§ Required action
Write out the entries below exactly, starting at the first line and stopping after the line that contains "Hey there, friend!"; skip all pictures.

Pictures paired with source code

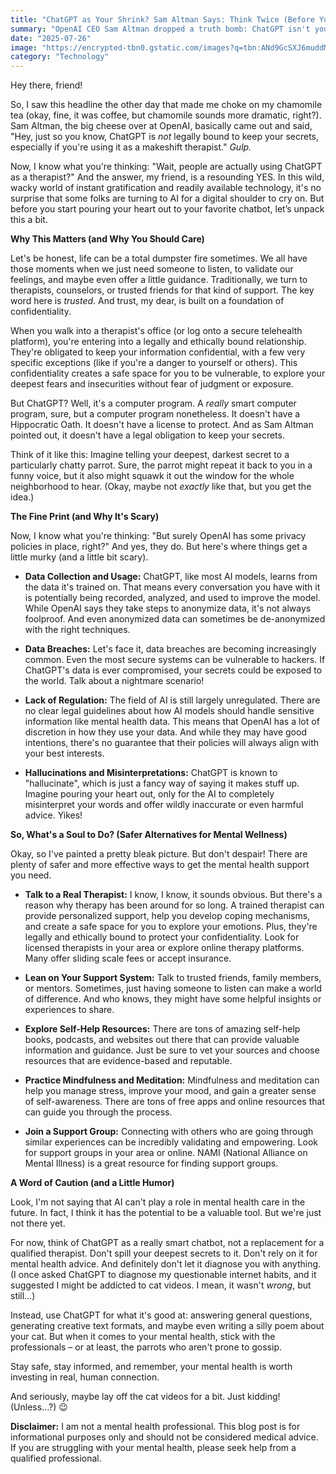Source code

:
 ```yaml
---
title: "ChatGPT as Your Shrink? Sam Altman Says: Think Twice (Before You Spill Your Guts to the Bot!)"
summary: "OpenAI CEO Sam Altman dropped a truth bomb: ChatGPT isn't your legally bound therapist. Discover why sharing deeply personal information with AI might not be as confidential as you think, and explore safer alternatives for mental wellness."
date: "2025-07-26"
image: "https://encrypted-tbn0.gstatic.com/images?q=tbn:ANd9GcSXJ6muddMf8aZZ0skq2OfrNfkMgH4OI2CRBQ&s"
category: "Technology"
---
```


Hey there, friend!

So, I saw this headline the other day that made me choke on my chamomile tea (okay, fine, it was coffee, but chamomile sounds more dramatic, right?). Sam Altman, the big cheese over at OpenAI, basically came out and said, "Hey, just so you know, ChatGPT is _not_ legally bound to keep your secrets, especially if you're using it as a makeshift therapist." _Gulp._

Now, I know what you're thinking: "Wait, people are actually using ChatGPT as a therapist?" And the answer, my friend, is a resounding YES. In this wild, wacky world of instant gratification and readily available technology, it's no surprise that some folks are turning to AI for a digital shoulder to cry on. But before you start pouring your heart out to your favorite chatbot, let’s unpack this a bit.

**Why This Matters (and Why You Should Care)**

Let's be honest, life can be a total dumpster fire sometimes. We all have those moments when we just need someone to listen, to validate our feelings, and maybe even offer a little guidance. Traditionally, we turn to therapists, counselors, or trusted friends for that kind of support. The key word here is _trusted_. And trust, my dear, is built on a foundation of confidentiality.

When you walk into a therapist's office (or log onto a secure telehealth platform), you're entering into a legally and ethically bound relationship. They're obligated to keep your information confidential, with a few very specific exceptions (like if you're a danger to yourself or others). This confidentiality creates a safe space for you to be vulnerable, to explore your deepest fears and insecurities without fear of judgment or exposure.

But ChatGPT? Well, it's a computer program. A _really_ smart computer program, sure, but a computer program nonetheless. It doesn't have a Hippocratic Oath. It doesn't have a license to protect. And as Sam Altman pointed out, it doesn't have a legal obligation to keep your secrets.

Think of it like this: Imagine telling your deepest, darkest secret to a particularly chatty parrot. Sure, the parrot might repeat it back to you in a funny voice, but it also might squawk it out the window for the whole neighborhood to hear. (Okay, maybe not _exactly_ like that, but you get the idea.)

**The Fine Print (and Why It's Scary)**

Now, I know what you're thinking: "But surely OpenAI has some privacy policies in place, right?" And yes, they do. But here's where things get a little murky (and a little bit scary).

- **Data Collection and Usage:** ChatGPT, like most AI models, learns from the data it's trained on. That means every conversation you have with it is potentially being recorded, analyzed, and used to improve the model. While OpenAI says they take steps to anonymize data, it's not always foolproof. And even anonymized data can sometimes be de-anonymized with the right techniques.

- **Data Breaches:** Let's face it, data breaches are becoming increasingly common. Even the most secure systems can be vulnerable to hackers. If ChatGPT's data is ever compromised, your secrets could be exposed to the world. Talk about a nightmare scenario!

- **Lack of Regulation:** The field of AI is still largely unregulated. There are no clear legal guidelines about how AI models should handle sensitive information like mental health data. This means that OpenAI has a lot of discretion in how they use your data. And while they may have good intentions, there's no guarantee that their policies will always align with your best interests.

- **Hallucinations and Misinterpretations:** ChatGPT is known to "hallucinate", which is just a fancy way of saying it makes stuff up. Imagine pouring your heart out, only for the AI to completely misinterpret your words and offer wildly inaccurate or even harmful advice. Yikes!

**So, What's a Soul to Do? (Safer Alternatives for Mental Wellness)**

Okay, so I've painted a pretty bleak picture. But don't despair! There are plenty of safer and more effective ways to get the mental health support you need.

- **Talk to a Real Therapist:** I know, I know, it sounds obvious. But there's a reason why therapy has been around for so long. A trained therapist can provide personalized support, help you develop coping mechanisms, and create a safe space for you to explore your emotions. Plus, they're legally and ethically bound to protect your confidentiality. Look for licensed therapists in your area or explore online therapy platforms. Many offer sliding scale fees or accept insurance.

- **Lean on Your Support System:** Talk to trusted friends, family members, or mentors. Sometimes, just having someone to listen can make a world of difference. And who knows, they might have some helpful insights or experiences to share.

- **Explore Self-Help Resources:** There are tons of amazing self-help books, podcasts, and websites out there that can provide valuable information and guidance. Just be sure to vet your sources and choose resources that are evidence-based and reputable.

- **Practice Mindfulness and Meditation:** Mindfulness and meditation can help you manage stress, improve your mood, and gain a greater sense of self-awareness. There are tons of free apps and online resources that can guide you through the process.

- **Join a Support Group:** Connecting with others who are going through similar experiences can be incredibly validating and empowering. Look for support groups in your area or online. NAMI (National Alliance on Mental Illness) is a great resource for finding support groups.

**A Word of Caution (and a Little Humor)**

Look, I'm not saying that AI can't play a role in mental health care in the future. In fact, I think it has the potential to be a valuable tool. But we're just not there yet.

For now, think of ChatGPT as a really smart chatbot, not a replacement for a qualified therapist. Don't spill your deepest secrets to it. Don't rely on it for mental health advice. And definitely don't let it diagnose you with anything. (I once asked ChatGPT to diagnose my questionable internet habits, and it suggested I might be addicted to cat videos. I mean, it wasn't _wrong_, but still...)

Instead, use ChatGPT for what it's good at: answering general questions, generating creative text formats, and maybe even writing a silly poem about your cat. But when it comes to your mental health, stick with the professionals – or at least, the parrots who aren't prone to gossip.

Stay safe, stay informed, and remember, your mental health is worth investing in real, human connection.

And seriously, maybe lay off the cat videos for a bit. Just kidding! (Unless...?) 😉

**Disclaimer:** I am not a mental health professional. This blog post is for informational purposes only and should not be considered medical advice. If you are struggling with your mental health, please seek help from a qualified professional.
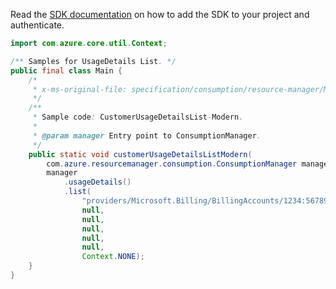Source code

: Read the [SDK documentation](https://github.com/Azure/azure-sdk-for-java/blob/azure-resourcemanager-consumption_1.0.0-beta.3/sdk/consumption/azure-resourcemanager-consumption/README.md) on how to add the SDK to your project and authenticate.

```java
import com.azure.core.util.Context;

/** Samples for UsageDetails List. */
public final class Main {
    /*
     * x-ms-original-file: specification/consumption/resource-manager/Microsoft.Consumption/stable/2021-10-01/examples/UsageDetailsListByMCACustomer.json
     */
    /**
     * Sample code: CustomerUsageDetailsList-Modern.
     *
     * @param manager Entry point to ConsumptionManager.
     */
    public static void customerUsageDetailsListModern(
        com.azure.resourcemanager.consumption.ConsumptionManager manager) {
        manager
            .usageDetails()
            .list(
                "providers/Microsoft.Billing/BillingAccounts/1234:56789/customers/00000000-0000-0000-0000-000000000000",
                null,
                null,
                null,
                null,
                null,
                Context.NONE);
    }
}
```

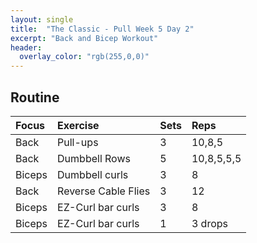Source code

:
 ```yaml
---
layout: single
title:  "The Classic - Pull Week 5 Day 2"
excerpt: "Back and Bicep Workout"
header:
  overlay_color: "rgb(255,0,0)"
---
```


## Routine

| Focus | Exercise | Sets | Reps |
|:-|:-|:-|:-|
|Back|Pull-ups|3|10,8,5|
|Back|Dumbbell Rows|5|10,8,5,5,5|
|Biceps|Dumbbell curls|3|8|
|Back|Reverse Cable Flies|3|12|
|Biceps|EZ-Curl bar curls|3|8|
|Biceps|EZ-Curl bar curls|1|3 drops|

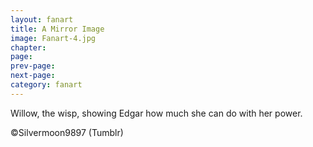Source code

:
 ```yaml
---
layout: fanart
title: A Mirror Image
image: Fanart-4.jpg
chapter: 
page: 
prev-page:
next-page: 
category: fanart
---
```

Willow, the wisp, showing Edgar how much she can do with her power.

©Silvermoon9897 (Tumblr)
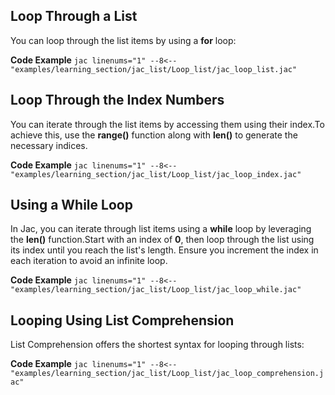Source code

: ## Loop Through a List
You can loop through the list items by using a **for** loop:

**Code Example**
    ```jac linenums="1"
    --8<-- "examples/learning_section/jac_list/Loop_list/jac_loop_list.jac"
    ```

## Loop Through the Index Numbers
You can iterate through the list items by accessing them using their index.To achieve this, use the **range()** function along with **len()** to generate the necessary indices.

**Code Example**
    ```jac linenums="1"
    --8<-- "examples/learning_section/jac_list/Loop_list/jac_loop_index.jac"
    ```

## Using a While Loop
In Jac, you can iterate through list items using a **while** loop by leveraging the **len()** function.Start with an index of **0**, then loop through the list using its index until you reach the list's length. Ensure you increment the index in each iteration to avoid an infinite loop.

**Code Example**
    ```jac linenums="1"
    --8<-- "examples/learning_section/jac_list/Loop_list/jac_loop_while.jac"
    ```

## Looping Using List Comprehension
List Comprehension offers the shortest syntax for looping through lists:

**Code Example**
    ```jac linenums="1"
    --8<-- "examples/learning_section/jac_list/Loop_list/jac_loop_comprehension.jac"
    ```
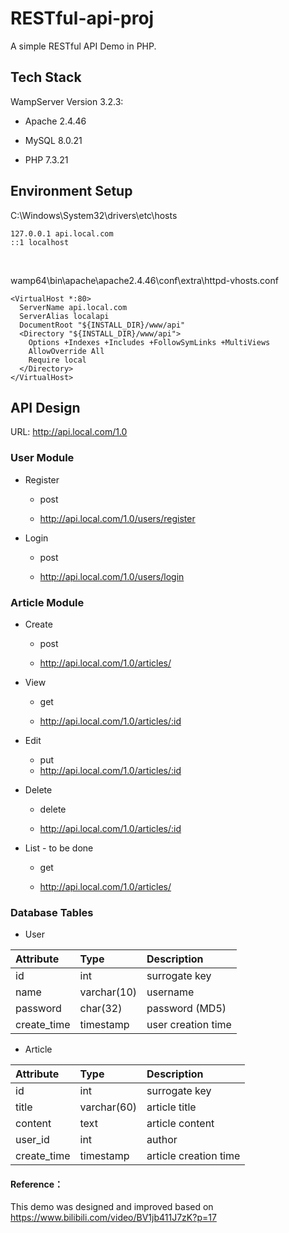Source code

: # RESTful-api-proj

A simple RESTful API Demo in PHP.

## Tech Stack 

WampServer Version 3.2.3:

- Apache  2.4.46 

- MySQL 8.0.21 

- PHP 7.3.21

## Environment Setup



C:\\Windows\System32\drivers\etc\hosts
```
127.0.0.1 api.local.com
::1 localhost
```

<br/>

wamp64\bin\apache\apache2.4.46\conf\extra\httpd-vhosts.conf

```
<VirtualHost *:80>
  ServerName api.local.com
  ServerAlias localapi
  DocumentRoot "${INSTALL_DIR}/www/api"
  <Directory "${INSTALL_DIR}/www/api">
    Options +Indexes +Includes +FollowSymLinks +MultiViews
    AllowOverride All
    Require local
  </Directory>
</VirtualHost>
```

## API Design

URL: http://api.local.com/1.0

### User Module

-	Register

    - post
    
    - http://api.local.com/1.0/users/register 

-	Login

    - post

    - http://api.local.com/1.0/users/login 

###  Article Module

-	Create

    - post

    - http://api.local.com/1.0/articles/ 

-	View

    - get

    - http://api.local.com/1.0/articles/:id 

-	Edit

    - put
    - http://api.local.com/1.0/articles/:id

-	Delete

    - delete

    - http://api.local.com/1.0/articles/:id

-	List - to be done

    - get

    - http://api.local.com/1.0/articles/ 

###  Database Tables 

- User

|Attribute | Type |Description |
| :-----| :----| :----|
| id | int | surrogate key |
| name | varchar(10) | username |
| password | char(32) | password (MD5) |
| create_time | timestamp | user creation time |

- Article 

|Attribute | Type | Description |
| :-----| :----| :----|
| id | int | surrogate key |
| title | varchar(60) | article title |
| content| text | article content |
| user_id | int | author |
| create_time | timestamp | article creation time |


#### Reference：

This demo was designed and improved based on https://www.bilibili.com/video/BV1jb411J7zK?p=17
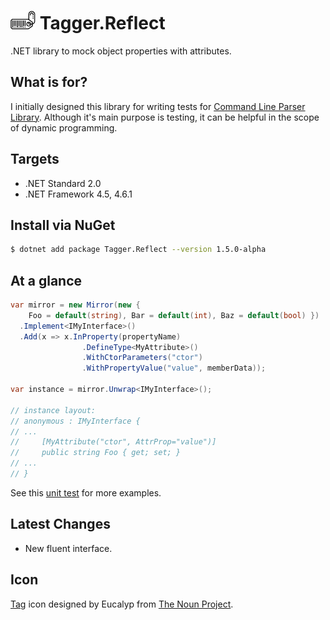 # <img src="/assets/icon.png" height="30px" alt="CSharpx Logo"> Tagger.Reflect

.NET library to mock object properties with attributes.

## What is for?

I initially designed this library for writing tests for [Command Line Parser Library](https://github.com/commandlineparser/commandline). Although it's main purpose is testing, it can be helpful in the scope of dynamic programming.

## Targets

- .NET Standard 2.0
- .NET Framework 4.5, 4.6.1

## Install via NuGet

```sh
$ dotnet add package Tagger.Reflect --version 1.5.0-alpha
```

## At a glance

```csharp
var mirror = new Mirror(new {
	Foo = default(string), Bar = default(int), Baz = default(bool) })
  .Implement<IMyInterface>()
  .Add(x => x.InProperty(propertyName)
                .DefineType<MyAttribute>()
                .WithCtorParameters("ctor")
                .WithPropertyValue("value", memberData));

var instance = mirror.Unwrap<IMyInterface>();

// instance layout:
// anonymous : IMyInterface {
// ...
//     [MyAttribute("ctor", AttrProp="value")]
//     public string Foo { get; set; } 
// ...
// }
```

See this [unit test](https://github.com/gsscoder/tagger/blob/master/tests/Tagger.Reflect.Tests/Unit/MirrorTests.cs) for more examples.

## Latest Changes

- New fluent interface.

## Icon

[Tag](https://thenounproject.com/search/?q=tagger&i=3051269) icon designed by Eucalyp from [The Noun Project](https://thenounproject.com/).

§ Completed task
Source code

:
 ```yaml
---
title: "ChatGPT as Your Shrink? Sam Altman Says: Think Twice (Before You Spill Your Guts to the Bot!)"
summary: "OpenAI CEO Sam Altman dropped a truth bomb: ChatGPT isn't your legally bound therapist. Discover why sharing deeply personal information with AI might not be as confidential as you think, and explore safer alternatives for mental wellness."
date: "2025-07-26"
image: "https://encrypted-tbn0.gstatic.com/images?q=tbn:ANd9GcSXJ6muddMf8aZZ0skq2OfrNfkMgH4OI2CRBQ&s"
category: "Technology"
---
```


Hey there, friend!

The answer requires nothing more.